Download the data set. This is a pickled dataset in which the images are already resized to 32x32. It contains a training, validation and test set.

I used the numpy library to calculate summary statistics of the traffic signs data set:

  • The size of training set is: 34799
  • The size of the validation set is: 4410
  • The size of test set is: 12630
  • The shape of a traffic sign image is: (32, 32 ,3)
  • The number of unique classes/labels in the data set is: 43

Here is an exploratory visualization of the training data set. alt text

The distribution of training, validation and testing set is showing in the following bar charts. alt text

The LeNet model is proposed by Yann LeCun in 1998, it is the most classific cnn model for image recognition, its architecture is as following:

alt text

In the LeNet architecture I realized for traffic signs recognition, three tricks as used as follows:

  • 1 ReLu
    ReLu nonlinear function is used as the activation function after the convolutional layer. More information about ReLu and other activation functions can be find at Lecture 6 | Training Neural Networks I.
  • 2 Mini-batch gradient descent
    Mini-batch gradient descent is the combine of batch gradient descent and stochastic gradient descent, it is based on the statistics to estimate the average of gradient of all the training data by a batch of selected samples.
  • 3 Dropout
    Dropout is a regularization technique for reducing overfitting in neural networks by preventing complex co-adaptations on training data. It is proposed in the paper Dropout: A Simple Way to Prevent Neural Networks from Overfitting. It is usually after fully connected layers. Awkwardly, there is a very small problem that LeNet will not overfitting to trainging set sometimes. Thus the dropout will not play a big role or even make the model worse for simple like LeNet. And the training set error maybe be higher than validation set error while training.

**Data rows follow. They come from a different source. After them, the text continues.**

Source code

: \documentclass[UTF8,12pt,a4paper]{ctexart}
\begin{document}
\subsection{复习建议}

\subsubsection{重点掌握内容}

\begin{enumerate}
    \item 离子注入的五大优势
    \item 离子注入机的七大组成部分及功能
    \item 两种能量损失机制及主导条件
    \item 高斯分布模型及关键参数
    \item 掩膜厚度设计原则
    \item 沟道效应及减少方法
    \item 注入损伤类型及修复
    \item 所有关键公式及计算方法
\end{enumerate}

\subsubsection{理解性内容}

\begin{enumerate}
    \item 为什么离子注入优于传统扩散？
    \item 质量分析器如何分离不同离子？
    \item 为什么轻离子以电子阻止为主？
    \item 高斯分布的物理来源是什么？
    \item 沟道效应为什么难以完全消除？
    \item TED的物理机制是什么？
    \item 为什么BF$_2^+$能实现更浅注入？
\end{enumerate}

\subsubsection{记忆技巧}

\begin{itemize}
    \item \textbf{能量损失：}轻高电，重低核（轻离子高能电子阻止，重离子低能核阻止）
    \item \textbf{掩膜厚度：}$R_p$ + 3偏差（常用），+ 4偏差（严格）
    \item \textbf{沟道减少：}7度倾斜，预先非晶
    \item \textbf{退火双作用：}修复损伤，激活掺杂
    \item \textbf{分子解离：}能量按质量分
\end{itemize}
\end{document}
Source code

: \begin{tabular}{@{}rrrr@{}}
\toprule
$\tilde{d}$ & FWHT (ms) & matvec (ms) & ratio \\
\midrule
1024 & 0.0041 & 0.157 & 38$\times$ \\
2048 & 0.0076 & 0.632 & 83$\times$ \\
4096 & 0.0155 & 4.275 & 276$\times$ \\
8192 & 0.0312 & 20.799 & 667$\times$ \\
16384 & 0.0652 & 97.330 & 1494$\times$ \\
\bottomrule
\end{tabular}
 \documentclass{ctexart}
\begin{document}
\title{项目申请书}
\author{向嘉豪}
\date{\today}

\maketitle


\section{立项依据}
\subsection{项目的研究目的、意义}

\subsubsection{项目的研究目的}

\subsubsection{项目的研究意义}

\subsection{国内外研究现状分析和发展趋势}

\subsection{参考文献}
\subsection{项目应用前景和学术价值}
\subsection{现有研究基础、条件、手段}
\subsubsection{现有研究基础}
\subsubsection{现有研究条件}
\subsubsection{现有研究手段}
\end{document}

My LeNet consists of the following layers:

Layer Description Input Output
Convolution kernel: 5x5; stride:1x1; padding: valid 32x32x3 28x28x6
Max pooling kernel: 2x2; stride:2x2; 28x28x6 14x14x6
Convolution kernel: 5x5; stride:1x1; padding: valid 14x14x6 10x10x16
Max pooling kernel: 2x2; stride:2x2; 10x10x16 5x5x16
Flatten Input 5x5x16 -> Output 400 5x5x16 400
Fully connected connect every neurel with next layer 400 120
Fully connected connect every neurel with next layer 120 80
Fully connected output 43 probabilities for each lablel 80 43

Training

I have turned the following three hyperparameters to train my model.
LEARNING_RATE = 1e-2
EPOCHS = 50
BATCH_SIZE = 128
It takes about 2 minutes to train the model on GetForce 750 ti.

The results are:

  • accuracy of training set: 96.6%
  • accuracy of validation set: 92.0%
  • accuracy of test set: 89.7%

We can see that the model is overfitting to the training data and the accuracy on validation set is a little lower than on training set. The LeNet model is efficient and simple, many cnn architectures are inspired by it, like AlexNet.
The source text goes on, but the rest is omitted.